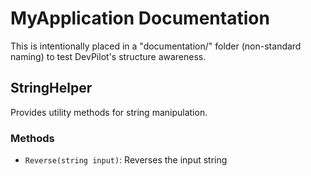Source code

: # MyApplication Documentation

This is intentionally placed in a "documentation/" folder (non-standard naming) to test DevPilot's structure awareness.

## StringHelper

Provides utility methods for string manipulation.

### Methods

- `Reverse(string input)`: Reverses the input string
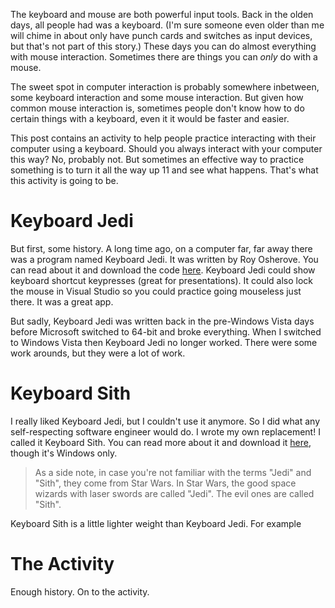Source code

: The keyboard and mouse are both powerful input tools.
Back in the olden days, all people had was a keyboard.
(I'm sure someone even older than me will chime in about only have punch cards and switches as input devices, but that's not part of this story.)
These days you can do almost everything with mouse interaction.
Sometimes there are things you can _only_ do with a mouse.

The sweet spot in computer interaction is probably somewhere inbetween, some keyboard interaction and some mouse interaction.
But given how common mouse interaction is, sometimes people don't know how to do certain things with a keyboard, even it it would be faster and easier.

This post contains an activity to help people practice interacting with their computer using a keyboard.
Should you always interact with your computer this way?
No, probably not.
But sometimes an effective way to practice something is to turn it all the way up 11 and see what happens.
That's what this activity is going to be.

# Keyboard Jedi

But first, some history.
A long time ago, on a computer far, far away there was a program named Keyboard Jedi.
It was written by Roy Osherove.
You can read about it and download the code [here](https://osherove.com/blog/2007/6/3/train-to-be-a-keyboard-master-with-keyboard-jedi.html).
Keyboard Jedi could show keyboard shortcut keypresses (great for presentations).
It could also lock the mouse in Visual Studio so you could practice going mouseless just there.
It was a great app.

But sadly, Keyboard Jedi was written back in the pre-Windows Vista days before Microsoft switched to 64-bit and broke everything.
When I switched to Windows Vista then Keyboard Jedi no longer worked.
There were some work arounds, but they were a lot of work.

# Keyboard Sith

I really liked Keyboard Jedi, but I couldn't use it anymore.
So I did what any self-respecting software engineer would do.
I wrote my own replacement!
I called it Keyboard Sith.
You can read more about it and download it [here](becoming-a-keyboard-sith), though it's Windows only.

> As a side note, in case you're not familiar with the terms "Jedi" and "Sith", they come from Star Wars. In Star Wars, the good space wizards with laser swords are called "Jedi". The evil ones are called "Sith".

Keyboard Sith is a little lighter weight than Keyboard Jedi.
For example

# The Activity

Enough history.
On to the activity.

• _WORK ITEM_
When you print the entries, keep every line exactly as it is and drop the pictures.

• _EXERCISE SOLUTION_
Source code

: # MyApplication Documentation

This is intentionally placed in a "documentation/" folder (non-standard naming) to test DevPilot's structure awareness.

## StringHelper

Provides utility methods for string manipulation.

### Methods

- `Reverse(string input)`: Reverses the input string
Source code

: The keyboard and mouse are both powerful input tools.
Back in the olden days, all people had was a keyboard.
(I'm sure someone even older than me will chime in about only have punch cards and switches as input devices, but that's not part of this story.)
These days you can do almost everything with mouse interaction.
Sometimes there are things you can _only_ do with a mouse.

The sweet spot in computer interaction is probably somewhere inbetween, some keyboard interaction and some mouse interaction.
But given how common mouse interaction is, sometimes people don't know how to do certain things with a keyboard, even it it would be faster and easier.

This post contains an activity to help people practice interacting with their computer using a keyboard.
Should you always interact with your computer this way?
No, probably not.
But sometimes an effective way to practice something is to turn it all the way up 11 and see what happens.
That's what this activity is going to be.

# Keyboard Jedi

But first, some history.
A long time ago, on a computer far, far away there was a program named Keyboard Jedi.
It was written by Roy Osherove.
You can read about it and download the code [here](https://osherove.com/blog/2007/6/3/train-to-be-a-keyboard-master-with-keyboard-jedi.html).
Keyboard Jedi could show keyboard shortcut keypresses (great for presentations).
It could also lock the mouse in Visual Studio so you could practice going mouseless just there.
It was a great app.

But sadly, Keyboard Jedi was written back in the pre-Windows Vista days before Microsoft switched to 64-bit and broke everything.
When I switched to Windows Vista then Keyboard Jedi no longer worked.
There were some work arounds, but they were a lot of work.

# Keyboard Sith

I really liked Keyboard Jedi, but I couldn't use it anymore.
So I did what any self-respecting software engineer would do.
I wrote my own replacement!
I called it Keyboard Sith.
You can read more about it and download it [here](becoming-a-keyboard-sith), though it's Windows only.

> As a side note, in case you're not familiar with the terms "Jedi" and "Sith", they come from Star Wars. In Star Wars, the good space wizards with laser swords are called "Jedi". The evil ones are called "Sith".

Keyboard Sith is a little lighter weight than Keyboard Jedi.
For example

# The Activity

Enough history.
On to the activity.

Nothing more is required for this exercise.